» MATERIAL FOR THIS TASK
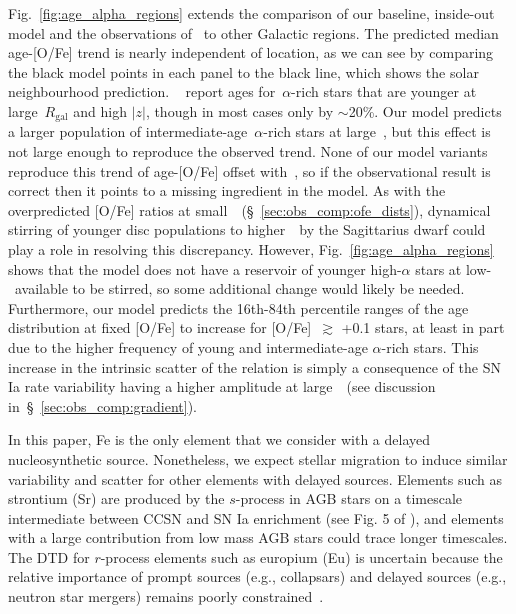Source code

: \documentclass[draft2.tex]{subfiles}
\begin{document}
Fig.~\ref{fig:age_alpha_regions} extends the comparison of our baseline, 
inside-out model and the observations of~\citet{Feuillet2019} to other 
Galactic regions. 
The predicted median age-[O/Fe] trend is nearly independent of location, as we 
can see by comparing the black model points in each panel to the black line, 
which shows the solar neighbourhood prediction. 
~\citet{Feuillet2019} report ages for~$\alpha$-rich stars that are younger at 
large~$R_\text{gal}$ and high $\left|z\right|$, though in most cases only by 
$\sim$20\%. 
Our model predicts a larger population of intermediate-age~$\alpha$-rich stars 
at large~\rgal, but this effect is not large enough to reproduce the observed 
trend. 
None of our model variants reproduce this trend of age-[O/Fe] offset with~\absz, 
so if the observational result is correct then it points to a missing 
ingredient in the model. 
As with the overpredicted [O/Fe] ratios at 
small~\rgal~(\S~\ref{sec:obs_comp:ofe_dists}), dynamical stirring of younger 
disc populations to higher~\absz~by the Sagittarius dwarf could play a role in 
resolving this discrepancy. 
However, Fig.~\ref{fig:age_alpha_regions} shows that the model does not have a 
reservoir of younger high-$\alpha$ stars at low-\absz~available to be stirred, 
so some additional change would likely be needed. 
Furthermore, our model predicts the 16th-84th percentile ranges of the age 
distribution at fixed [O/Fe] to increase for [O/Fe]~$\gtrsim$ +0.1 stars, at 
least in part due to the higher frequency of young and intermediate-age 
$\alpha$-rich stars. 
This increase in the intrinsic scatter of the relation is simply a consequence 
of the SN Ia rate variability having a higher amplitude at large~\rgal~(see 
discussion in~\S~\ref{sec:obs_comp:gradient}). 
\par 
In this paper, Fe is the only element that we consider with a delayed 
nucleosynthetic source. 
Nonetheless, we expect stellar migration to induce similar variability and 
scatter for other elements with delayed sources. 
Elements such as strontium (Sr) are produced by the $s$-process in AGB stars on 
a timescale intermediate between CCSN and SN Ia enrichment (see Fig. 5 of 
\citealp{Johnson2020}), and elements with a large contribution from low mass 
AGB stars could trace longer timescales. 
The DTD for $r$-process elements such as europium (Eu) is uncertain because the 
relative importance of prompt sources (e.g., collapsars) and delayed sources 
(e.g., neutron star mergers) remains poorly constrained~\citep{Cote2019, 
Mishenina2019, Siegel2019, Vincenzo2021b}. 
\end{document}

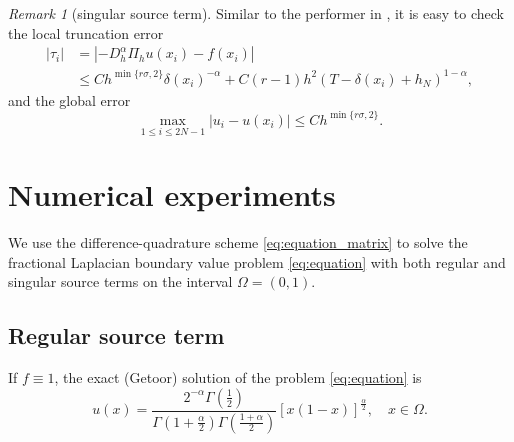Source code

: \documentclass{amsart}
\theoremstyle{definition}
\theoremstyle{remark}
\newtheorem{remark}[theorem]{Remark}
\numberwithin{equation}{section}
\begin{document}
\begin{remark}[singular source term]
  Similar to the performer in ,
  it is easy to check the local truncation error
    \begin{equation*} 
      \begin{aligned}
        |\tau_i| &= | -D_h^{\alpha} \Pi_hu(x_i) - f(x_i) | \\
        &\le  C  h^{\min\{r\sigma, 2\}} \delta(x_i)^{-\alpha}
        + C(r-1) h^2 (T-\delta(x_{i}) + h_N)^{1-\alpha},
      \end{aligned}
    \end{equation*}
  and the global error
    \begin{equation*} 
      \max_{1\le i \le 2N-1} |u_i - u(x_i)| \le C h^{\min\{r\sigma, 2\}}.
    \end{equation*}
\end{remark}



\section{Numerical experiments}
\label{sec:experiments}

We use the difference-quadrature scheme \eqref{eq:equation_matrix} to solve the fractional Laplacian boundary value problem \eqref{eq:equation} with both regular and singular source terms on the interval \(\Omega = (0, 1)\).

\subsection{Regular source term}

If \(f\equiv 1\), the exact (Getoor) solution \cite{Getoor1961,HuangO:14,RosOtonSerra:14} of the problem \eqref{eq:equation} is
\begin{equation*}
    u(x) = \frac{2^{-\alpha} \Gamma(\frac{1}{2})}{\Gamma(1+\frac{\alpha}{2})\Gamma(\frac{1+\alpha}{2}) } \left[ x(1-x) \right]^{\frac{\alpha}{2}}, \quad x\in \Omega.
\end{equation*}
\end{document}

» YOUR GOAL
Look through the listing above and copy each line with the word "problem" in it.

» EXPECTED ANSWER
We use the difference-quadrature scheme \eqref{eq:equation_matrix} to solve the fractional Laplacian boundary value problem \eqref{eq:equation} with both regular and singular source terms on the interval \(\Omega = (0, 1)\).
If \(f\equiv 1\), the exact (Getoor) solution \cite{Getoor1961,HuangO:14,RosOtonSerra:14} of the problem \eqref{eq:equation} is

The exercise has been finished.